For decades, "outdoor decorating" meant arranging a few nice chairs and a table near a barbecue grill, then adding an umbrella to block the summer sun. But as patios and decks have morphed into "outdoor living rooms," the bar has risen for outdoor style and comfort.
"HGTV Design Star" judge Vern Yip says he knew we'd reached a new level of outdoor decorating this year when he discovered a fully upholstered, tufted, Chesterfield-style sofa designed for outdoor use. It's not a less comfortable, backyard version of a classic piece of furniture; it's a classic piece of furniture that happens to be weatherproof.
Technology has come so far, Yip says, that we can now have anything outdoors that we like indoors.
As warm weather returns, we've asked Yip and two other experts -- interior designer Betsy Burnham of Burnham Design in Los Angeles, and Sarah Fishburne, director of trend and design for The Home Depot -- for the furnishings, color palettes and accessories they are using this year to make outdoor spaces even more luxurious and inviting.
Mix and match
It's been decades since people looked for a "suite of furniture" for their bedroom or living room. But until recently, Burnham says, that's been a common approach to outdoor space. She says that's slowly changing, as people want a more interesting look that doesn't seem lifted directly from a single catalog page.
Designers are encouraging their clients to mix and match, creating outdoor spaces that feel as personal and layered as interiors.
Fishburne says retailers have noticed this trend. At Home Depot, her design team selects a few popular shades and makes sure they stay consistent throughout the furniture offered in a given season. So "chili red," for example, will be the same shade if you buy a rug from one brand and pillows from another.
And rather than having to buy a group of four or six identical dining chairs, Fishburne says many chairs are now available in sets of two that can be paired with a contrasting style.
There are also more outdoor styles available than ever, offering more to mix and match.
Aluminum-frame furniture is back, with updated details. "It's the sort of stuff your grandparents used to have, but the 2.0 version," Yip says. "The proportions are what we like today, deeper and bigger and more comfortable."
If you're worried about how to mix and match successfully, try one of these approaches: You can mix furniture frames, perhaps using a few teak pieces alongside metal or woven resin pieces, and then keep all the cushions or pillows the same. Or you can use all metal or all resin frames from different brands, and mix up the pillows and cushions.
Either way, you have consistency, but also a unique look that isn't exactly the same as your neighbor's.
"If you had put an outdoor sofa and in indoor sofa side by side in front of a consumer a year ago or two years ago," Yip says, no one would have had trouble picking out which was which. Today, he says, "you really can't tell the difference."
So take time to shop for what you love, rather than settling for the typical outdoor furniture you see everywhere.

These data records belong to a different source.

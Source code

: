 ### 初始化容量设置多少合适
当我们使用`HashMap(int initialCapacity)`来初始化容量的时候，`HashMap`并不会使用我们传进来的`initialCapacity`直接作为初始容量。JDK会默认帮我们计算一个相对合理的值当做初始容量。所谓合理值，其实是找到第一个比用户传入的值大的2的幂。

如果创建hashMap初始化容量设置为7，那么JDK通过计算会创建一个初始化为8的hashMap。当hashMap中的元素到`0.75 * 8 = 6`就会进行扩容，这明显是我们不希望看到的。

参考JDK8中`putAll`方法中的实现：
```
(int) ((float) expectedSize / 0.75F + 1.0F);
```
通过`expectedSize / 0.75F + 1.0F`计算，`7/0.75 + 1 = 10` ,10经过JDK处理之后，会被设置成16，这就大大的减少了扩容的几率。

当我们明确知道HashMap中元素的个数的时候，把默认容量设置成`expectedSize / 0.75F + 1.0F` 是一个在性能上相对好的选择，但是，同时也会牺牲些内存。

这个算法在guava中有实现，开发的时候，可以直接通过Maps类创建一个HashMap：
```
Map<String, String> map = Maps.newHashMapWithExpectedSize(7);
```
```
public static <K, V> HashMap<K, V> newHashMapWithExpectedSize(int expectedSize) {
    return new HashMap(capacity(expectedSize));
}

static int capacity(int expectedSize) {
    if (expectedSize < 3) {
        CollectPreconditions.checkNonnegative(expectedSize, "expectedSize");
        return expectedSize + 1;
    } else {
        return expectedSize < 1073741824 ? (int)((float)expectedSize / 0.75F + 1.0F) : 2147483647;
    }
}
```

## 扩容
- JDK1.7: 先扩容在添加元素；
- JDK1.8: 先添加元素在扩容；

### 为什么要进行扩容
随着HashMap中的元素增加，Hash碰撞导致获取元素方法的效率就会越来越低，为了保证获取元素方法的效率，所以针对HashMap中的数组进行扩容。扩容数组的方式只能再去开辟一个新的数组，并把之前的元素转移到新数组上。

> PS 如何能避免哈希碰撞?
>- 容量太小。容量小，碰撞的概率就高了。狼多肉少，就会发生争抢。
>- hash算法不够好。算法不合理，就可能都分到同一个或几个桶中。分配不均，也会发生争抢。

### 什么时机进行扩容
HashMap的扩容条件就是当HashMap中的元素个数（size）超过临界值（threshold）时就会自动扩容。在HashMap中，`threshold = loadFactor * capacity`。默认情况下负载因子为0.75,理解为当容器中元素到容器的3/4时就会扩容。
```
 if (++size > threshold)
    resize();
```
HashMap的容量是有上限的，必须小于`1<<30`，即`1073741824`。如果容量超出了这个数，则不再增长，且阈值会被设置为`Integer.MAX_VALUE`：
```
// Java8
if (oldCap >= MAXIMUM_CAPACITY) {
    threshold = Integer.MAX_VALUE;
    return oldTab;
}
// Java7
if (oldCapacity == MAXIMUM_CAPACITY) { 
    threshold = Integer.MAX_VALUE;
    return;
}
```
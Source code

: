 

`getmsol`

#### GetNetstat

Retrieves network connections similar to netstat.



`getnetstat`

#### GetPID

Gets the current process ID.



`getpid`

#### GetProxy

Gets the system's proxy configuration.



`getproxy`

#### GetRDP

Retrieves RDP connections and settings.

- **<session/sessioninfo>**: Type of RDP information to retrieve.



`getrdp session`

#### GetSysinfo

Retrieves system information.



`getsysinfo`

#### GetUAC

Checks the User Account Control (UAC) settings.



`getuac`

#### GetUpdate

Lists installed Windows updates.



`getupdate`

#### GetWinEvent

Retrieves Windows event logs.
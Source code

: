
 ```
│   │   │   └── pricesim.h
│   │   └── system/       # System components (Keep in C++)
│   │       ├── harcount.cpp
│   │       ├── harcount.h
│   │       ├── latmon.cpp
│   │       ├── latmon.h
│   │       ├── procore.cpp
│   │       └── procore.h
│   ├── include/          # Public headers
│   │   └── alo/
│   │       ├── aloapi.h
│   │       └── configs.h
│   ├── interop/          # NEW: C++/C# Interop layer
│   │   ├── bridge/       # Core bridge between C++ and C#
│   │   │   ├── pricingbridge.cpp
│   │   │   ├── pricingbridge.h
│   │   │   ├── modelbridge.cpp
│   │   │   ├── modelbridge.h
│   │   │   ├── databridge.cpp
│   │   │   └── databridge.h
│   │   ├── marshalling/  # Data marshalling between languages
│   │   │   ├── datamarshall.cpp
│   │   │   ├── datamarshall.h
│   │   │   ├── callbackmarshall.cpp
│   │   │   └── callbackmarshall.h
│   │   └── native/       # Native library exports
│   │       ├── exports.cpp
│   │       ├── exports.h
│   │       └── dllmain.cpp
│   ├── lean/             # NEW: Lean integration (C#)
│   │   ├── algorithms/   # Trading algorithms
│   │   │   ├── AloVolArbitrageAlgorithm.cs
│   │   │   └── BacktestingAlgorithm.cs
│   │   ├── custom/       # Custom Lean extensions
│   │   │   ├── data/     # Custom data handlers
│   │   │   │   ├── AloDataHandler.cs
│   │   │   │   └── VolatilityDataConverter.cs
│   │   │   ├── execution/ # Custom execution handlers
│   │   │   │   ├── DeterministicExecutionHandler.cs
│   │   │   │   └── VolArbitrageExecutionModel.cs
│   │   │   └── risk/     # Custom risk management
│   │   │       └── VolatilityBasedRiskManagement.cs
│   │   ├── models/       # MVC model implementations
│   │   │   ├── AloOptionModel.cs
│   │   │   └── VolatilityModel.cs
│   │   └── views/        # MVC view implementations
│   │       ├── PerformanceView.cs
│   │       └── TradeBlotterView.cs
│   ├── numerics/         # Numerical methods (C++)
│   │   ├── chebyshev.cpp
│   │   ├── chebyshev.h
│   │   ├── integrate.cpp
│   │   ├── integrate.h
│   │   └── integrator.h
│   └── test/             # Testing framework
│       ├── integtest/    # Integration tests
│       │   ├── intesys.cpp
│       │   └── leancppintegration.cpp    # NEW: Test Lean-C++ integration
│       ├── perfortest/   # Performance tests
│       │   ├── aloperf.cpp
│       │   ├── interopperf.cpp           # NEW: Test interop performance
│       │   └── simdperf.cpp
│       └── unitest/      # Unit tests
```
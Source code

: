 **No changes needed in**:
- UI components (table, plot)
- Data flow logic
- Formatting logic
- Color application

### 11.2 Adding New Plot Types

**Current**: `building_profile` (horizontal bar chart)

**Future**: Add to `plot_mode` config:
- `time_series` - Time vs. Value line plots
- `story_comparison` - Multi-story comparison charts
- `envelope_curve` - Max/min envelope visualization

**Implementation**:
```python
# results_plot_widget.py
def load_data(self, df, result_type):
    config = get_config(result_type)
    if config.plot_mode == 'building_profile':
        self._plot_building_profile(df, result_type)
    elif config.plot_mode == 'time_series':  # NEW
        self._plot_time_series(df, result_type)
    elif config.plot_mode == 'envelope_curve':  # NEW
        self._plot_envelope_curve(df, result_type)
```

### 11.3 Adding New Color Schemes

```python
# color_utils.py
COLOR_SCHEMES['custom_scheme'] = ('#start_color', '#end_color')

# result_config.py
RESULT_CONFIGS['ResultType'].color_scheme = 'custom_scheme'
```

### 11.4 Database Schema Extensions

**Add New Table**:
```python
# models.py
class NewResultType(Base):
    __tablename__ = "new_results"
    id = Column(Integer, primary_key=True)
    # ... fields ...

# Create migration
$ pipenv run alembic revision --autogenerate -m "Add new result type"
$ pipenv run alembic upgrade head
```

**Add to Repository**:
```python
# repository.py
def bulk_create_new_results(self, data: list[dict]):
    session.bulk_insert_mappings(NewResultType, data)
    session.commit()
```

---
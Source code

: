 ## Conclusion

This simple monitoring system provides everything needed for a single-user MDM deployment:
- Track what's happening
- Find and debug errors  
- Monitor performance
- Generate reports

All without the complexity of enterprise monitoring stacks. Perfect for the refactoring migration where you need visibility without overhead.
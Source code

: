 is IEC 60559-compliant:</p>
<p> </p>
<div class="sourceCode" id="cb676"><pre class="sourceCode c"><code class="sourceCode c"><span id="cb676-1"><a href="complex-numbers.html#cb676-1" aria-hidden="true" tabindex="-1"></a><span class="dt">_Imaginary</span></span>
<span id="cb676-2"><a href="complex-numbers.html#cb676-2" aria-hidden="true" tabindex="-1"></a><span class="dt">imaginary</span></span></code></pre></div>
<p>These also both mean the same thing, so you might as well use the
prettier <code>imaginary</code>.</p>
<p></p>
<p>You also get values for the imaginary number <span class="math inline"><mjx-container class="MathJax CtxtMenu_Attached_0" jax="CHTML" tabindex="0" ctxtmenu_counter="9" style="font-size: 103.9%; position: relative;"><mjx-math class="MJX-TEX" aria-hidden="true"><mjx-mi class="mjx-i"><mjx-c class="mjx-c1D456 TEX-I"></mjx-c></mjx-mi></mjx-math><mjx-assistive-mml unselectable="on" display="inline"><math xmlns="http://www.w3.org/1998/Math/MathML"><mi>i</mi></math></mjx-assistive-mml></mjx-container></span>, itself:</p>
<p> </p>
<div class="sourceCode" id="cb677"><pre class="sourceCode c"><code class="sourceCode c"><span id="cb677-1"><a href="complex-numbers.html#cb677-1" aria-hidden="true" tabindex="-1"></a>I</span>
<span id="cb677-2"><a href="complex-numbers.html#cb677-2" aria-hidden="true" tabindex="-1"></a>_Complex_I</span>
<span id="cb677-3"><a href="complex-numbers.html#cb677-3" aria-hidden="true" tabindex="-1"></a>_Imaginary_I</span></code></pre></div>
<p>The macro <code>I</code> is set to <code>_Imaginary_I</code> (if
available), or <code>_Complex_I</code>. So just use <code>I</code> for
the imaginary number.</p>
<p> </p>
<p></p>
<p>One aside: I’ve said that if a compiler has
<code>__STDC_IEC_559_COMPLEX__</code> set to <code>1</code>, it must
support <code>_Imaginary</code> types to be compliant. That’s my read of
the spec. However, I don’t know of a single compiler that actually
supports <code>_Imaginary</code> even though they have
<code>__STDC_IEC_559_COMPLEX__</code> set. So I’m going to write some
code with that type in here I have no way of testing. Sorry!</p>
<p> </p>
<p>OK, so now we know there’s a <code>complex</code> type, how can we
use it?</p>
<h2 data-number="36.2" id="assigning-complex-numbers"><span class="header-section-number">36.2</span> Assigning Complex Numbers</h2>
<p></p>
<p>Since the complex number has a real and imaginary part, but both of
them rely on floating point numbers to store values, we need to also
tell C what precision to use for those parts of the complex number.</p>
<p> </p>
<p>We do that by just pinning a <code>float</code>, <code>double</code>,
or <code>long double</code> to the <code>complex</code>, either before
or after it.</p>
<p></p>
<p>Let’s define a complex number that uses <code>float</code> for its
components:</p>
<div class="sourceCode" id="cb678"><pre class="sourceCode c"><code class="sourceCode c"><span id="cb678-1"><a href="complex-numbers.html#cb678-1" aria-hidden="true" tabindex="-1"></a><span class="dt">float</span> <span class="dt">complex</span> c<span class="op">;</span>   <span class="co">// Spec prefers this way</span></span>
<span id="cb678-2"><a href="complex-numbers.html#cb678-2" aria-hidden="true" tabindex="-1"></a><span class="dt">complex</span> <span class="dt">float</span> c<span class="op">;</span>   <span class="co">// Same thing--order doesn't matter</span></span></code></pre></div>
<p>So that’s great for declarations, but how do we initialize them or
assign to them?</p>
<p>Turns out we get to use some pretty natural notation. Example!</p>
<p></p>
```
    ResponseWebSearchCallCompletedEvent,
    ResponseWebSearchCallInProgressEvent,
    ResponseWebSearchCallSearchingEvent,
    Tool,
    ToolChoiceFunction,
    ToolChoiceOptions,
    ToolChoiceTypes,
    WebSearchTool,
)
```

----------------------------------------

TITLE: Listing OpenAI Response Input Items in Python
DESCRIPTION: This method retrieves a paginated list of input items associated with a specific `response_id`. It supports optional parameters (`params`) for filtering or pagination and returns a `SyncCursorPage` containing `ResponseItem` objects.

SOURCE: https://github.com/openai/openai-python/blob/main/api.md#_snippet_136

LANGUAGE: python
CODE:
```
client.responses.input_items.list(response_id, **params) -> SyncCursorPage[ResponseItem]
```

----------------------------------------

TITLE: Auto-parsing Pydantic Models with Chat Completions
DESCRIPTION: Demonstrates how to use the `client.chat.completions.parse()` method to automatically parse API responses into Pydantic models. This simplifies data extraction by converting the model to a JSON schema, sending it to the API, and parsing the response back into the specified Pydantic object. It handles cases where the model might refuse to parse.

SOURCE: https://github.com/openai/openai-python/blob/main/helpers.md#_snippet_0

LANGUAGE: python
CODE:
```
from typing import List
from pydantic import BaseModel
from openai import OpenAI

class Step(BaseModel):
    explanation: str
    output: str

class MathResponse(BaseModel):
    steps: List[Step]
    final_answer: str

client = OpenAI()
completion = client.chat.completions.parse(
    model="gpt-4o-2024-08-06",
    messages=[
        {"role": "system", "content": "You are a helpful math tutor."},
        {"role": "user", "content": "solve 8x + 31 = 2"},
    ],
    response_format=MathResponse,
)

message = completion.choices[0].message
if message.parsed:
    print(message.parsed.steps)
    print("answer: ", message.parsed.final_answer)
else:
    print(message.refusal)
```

There are outdoor fabrics that feel as soft as what you'd expect indoors, and cushions that are just as soft and deep. Yip says the newest outdoor cushions offer two layers of foam and then a top layer made of a down alternative.
Seek "that super-plush feeling with your outdoor furniture that you're used to feeling with your indoor furniture," he says.
And start with your favorite interior design retailers. They're likely to offer outdoor options.
"It's not just at the patio store anymore," says Burnham. For example, she says, Design Within Reach and Restoration Hardware both offer wide selections of outdoor furnishings.
Seek next-level details
Outdoor storage has become even more inventive: You'll find "console tables that have built-in coolers, or daybeds that have built-in coolers," Yip says.
And outdoor accessories have "detailing and embellishments that used to be reserved for indoor stuff," Yip says, including hurricane lanterns with mother-of-pearl detailing, and pillows with feathers, beading or embroidery.
"We've figured out how to have all this detailing, all this embellishment," he says, and "how to have it on the outside, so it does endure and it does last."
To define your outdoor space and bring in plants and flowers, Fishburne recommends large "statement planters." They come pre-planted with a mix of plants that look stylish and grow well together.
Most important: Go for a look you love, rather than one that's perfectly coordinated.
"All the rules have kind of been broken," says Fishburne. "No one says you have to have a matching cocktail table in front of your chairs."